**EXERCISE PROMPT:** When the line containing "Define derivative as" is found in the data below, copy it and each line after it through the line containing "Product Rule (Formal", exactly and with no others.

[GIVEN ENTRIES — start]

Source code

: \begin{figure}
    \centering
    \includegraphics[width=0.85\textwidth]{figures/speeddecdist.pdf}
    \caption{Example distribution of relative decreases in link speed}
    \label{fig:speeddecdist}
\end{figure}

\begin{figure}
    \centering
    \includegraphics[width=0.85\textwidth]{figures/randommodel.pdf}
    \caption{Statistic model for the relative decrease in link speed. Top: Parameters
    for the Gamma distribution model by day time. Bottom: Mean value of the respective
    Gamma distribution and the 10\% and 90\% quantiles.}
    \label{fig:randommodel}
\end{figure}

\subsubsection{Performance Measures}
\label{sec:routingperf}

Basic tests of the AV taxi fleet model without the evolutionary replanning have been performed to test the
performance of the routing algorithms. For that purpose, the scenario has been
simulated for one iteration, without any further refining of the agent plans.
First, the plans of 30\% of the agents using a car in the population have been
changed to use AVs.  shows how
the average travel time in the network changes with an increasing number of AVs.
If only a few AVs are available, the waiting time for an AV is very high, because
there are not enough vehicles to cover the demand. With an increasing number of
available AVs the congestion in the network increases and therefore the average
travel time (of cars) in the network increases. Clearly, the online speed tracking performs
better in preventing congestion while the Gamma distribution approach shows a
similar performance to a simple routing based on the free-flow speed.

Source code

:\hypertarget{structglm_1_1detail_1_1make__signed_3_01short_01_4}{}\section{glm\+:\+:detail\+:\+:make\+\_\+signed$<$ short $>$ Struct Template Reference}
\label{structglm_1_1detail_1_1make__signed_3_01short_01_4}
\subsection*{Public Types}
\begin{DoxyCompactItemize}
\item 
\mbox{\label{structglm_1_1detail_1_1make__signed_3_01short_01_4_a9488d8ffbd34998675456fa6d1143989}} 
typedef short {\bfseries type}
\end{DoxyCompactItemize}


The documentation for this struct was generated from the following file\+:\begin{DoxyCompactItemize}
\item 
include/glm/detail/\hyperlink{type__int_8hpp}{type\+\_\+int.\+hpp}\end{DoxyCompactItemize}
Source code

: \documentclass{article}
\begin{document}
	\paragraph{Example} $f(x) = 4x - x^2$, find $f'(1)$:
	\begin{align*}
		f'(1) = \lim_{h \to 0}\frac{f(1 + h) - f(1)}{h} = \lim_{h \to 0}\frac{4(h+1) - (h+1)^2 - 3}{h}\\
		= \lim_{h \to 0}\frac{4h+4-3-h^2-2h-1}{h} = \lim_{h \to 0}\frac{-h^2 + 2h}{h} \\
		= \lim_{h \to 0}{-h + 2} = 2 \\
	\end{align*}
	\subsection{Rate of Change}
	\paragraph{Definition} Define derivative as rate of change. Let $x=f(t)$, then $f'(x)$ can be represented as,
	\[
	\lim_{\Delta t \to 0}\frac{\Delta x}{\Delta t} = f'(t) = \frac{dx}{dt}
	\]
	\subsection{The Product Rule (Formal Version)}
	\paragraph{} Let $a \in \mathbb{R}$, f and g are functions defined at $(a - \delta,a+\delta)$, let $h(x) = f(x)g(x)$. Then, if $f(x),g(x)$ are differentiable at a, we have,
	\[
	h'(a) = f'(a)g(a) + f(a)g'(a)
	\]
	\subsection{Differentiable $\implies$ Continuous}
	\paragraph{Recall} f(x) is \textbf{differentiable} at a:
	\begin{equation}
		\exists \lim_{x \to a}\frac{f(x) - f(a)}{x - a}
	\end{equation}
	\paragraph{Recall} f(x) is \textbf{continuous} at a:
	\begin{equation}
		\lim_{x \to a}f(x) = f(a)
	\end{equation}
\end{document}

[GIVEN ENTRIES — finish]

**EXERCISE SOLUTION:**
	\paragraph{Definition} Define derivative as rate of change. Let $x=f(t)$, then $f'(x)$ can be represented as,
	\[
	\lim_{\Delta t \to 0}\frac{\Delta x}{\Delta t} = f'(t) = \frac{dx}{dt}
	\]
	\subsection{The Product Rule (Formal Version)}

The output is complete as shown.